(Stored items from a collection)
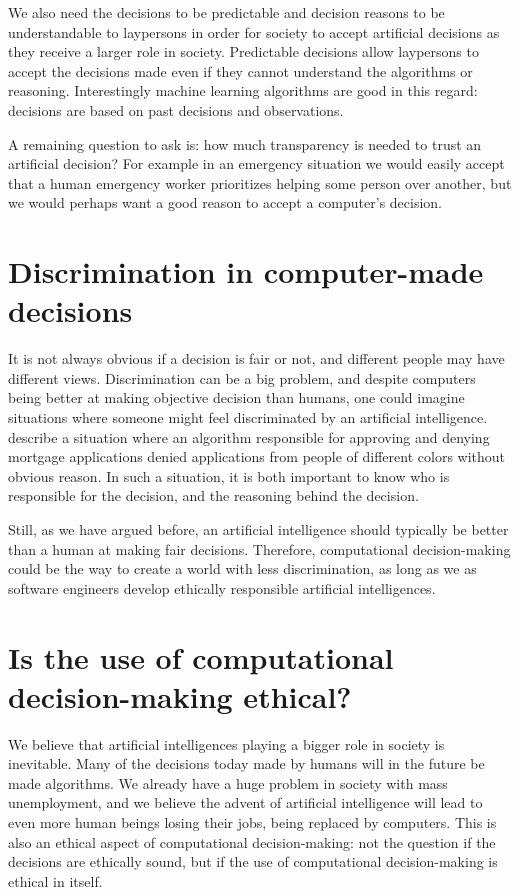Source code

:\documentclass[11pt]{article}
\begin{document}
We also need the decisions to be predictable and decision reasons to
be understandable to laypersons in order for society to accept
artificial decisions as they receive a larger role in
society. Predictable decisions allow laypersons to accept the
decisions made even if they cannot understand the algorithms or
reasoning. Interestingly machine learning algorithms are good in this
regard: decisions are based on past decisions and observations.

A remaining question to ask is: how much transparency is needed to
trust an artificial decision? For example in an emergency situation we
would easily accept that a human emergency worker prioritizes helping
some person over another, but we would perhaps want a good reason to
accept a computer's decision.

\section{Discrimination in computer-made decisions}

It is not always obvious if a decision is fair or not, and different people may have
different views. Discrimination can be a big problem, and despite computers being better at making
objective decision than humans, one could imagine situations where someone might feel discriminated by 
an artificial intelligence. \citeauthor{bostrom2013ethics} describe a situation where an algorithm 
responsible for approving and denying mortgage applications denied applications from people of different colors without obvious reason.
In such a situation, it is both important to know who is responsible for the decision, and the reasoning 
behind the decision.

Still, as we have argued before, an artificial intelligence should typically be better than a 
human at making fair decisions. Therefore, computational decision-making could be the way to create
a world with less discrimination, as long as we as software engineers develop ethically responsible 
artificial intelligences.

\section{Is the use of computational decision-making ethical?}

We believe that artificial intelligences playing a bigger role in society is inevitable. Many of the
decisions today made by humans will in the future be made algorithms. We already have a huge problem
in society with mass unemployment, and we believe the advent of artificial intelligence will lead to
even more human beings losing their jobs, being replaced by computers. This is also an ethical 
aspect of computational decision-making: not the question if the decisions are ethically sound, but if the
use of computational decision-making is ethical in itself.
\end{document}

HOW TO COMPLETE THIS TASK: Print each record as it appears above, dropping every picture from the copy.

RESULT OF THE TASK:
Source code

:\documentclass[11pt]{article}
\begin{document}
We also need the decisions to be predictable and decision reasons to
be understandable to laypersons in order for society to accept
artificial decisions as they receive a larger role in
society. Predictable decisions allow laypersons to accept the
decisions made even if they cannot understand the algorithms or
reasoning. Interestingly machine learning algorithms are good in this
regard: decisions are based on past decisions and observations.

A remaining question to ask is: how much transparency is needed to
trust an artificial decision? For example in an emergency situation we
would easily accept that a human emergency worker prioritizes helping
some person over another, but we would perhaps want a good reason to
accept a computer's decision.

\section{Discrimination in computer-made decisions}

It is not always obvious if a decision is fair or not, and different people may have
different views. Discrimination can be a big problem, and despite computers being better at making
objective decision than humans, one could imagine situations where someone might feel discriminated by 
an artificial intelligence. \citeauthor{bostrom2013ethics} describe a situation where an algorithm 
responsible for approving and denying mortgage applications denied applications from people of different colors without obvious reason.
In such a situation, it is both important to know who is responsible for the decision, and the reasoning 
behind the decision.

Still, as we have argued before, an artificial intelligence should typically be better than a 
human at making fair decisions. Therefore, computational decision-making could be the way to create
a world with less discrimination, as long as we as software engineers develop ethically responsible 
artificial intelligences.

\section{Is the use of computational decision-making ethical?}

We believe that artificial intelligences playing a bigger role in society is inevitable. Many of the
decisions today made by humans will in the future be made algorithms. We already have a huge problem
in society with mass unemployment, and we believe the advent of artificial intelligence will lead to
even more human beings losing their jobs, being replaced by computers. This is also an ethical 
aspect of computational decision-making: not the question if the decisions are ethically sound, but if the
use of computational decision-making is ethical in itself.
\end{document}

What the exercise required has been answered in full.